A series highlighting the very best in bars, pubs, taverns, saloons, commons, watering holes, cocktail lounges, drinkeries, tap rooms, ale houses, cantinas, bier halls, bacaros and izakayas around the world.

The best travel bars don’t announce themselves. They don’t necessarily require investigative journalism to locate (although I’m sure Ronan Farrow could tell you exactly where the dopest speakeasy in Mozambique is), but they also aren’t typically showboats. This is in part because they don’t usually need to be. Travel bars are a need-to-know type of location, with the exact number of frills their very specific clientele are capable of supporting. No need for any theatrics beyond that. The other reason is because they are by nature so intrinsically linked to their respective destinations, that to shout any louder than their surroundings would come off too eager and artificial. To be a great travel bar is to evoke a great travel location. So blending in and honoring your surroundings is part of the gig.

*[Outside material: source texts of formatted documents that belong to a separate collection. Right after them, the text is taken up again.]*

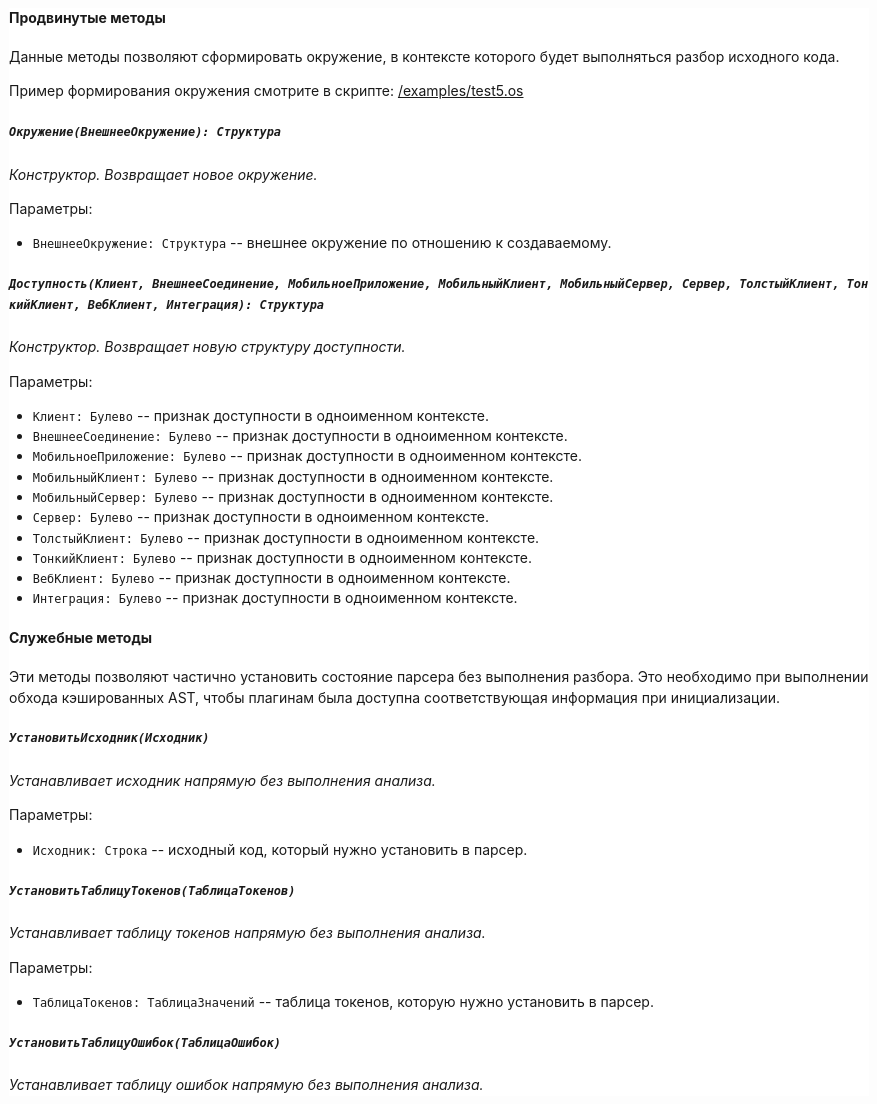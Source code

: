 #### Продвинутые методы

Данные методы позволяют сформировать окружение, в контексте которого будет выполняться разбор исходного кода.

Пример формирования окружения смотрите в скрипте: [/examples/test5.os](/examples/test5.os)

##### `Окружение(ВнешнееОкружение): Структура`

*Конструктор. Возвращает новое окружение.*

Параметры:

- `ВнешнееОкружение: Структура` -- внешнее окружение по отношению к создаваемому.

##### `Доступность(Клиент, ВнешнееСоединение, МобильноеПриложение, МобильныйКлиент, МобильныйСервер, Сервер, ТолстыйКлиент, ТонкийКлиент, ВебКлиент, Интеграция): Структура`

*Конструктор. Возвращает новую структуру доступности.*

Параметры:

- `Клиент: Булево` -- признак доступности в одноименном контексте.
- `ВнешнееСоединение: Булево` -- признак доступности в одноименном контексте.
- `МобильноеПриложение: Булево` -- признак доступности в одноименном контексте.
- `МобильныйКлиент: Булево` -- признак доступности в одноименном контексте.
- `МобильныйСервер: Булево` -- признак доступности в одноименном контексте.
- `Сервер: Булево` -- признак доступности в одноименном контексте.
- `ТолстыйКлиент: Булево` -- признак доступности в одноименном контексте.
- `ТонкийКлиент: Булево` -- признак доступности в одноименном контексте.
- `ВебКлиент: Булево` -- признак доступности в одноименном контексте.
- `Интеграция: Булево` -- признак доступности в одноименном контексте.

#### Служебные методы

Эти методы позволяют частично установить состояние парсера без выполнения разбора.
Это необходимо при выполнении обхода кэшированных AST, чтобы плагинам была доступна соответствующая информация при инициализации.

##### `УстановитьИсходник(Исходник)`

*Устанавливает исходник напрямую без выполнения анализа.*

Параметры:

- `Исходник: Строка` -- исходный код, который нужно установить в парсер.

##### `УстановитьТаблицуТокенов(ТаблицаТокенов)`

*Устанавливает таблицу токенов напрямую без выполнения анализа.*

Параметры:

- `ТаблицаТокенов: ТаблицаЗначений` -- таблица токенов, которую нужно установить в парсер.

##### `УстановитьТаблицуОшибок(ТаблицаОшибок)`

*Устанавливает таблицу ошибок напрямую без выполнения анализа.*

It makes sense then, that Kotor’s best explorer-patroned pub is basically just a corner alley in the grey stone jigsaw that is the Adriatic’s most impressive old town. Without its distinguishing multi-colored Edison bulbs, you would think it was another cramped corridor leading to certain spacial perplexity and eventually a cat museum. But Letrika is there, and when moonlight illuminates the mineral maze of Kotor, its sound system is its siren song, luring travelers down an alleyway they would otherwise overlook. Given that the stone structures of Kotor might be the most beautiful example of primitive soundproofing still standing though, you could stand the right 15 meters away and still not notice its existence.

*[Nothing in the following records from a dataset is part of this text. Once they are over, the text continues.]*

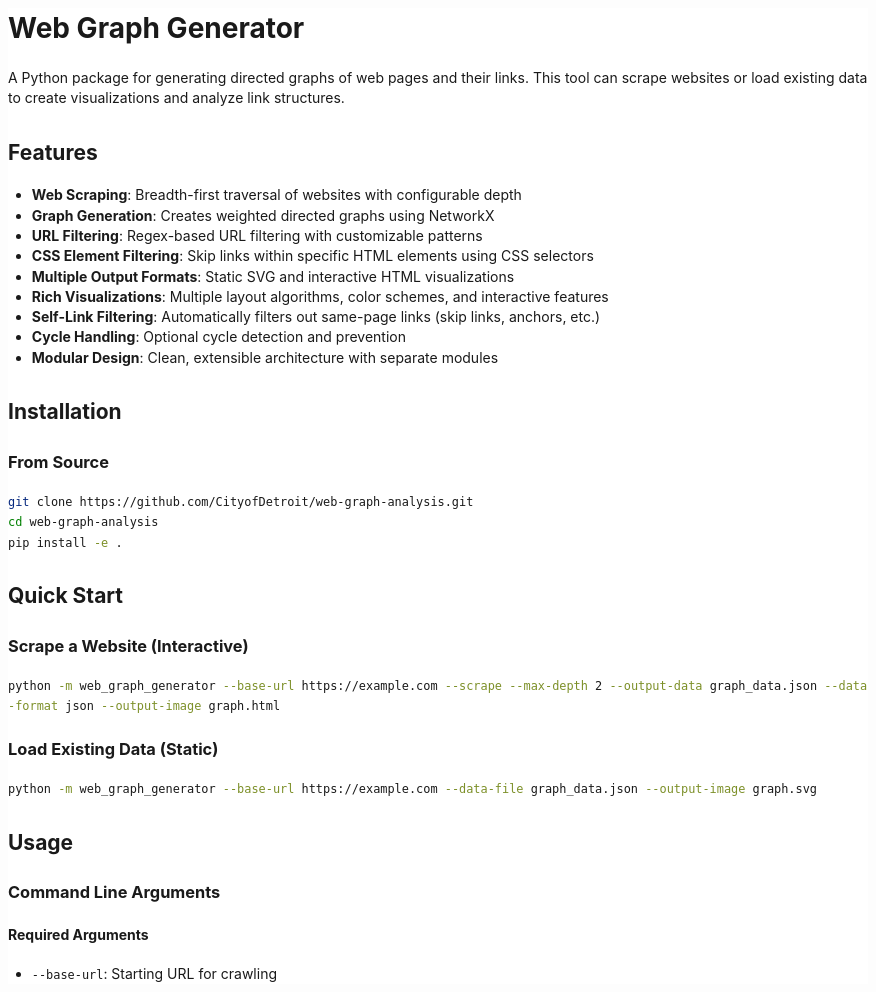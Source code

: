 # Web Graph Generator

A Python package for generating directed graphs of web pages and their links. This tool can scrape websites or load existing data to create visualizations and analyze link structures.

## Features

- **Web Scraping**: Breadth-first traversal of websites with configurable depth
- **Graph Generation**: Creates weighted directed graphs using NetworkX
- **URL Filtering**: Regex-based URL filtering with customizable patterns
- **CSS Element Filtering**: Skip links within specific HTML elements using CSS selectors
- **Multiple Output Formats**: Static SVG and interactive HTML visualizations
- **Rich Visualizations**: Multiple layout algorithms, color schemes, and interactive features
- **Self-Link Filtering**: Automatically filters out same-page links (skip links, anchors, etc.)
- **Cycle Handling**: Optional cycle detection and prevention
- **Modular Design**: Clean, extensible architecture with separate modules

## Installation

### From Source

```bash
git clone https://github.com/CityofDetroit/web-graph-analysis.git
cd web-graph-analysis
pip install -e .
```

## Quick Start

### Scrape a Website (Interactive)

```bash
python -m web_graph_generator --base-url https://example.com --scrape --max-depth 2 --output-data graph_data.json --data-format json --output-image graph.html
```

### Load Existing Data (Static)

```bash
python -m web_graph_generator --base-url https://example.com --data-file graph_data.json --output-image graph.svg
```

## Usage

### Command Line Arguments

#### Required Arguments
- `--base-url`: Starting URL for crawling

Letrika occupies an L-shaped passageway in an intermediate cluster of walking streets connecting the city’s more visited squares and monuments. The bar is a one small room, always crowded and thick with tobacco exhaust, but the real action is in the surrounding alley. There are sporadic tables and chairs, but chances are you’ll be standing, conversing quasi-audibly over thundering electronic remixes of 90’s classics, watching backpackers attempt to teach each other to floss while holding gargantuan 2-liter plastic bottles of Nikšićko, looking up every spare moment at the intricate surrounding stonework and wooden window shutters and wondering how a town so tiny, ancient, and ornate can have this much audacious energy. 

But it does. And it seems to night after night. Is the music loud to the point of richter-scale measurement? Perhaps. Is the air inside smoke-filled to the point of being considered a chemical solid? Of course, but this is Montenegro and objecting to absurd music and chain-only consumption of cigarettes would be to wear a bachelorette party tank top to a funeral. And some times it’s best to make like a travel bar and disappear into your surroundings.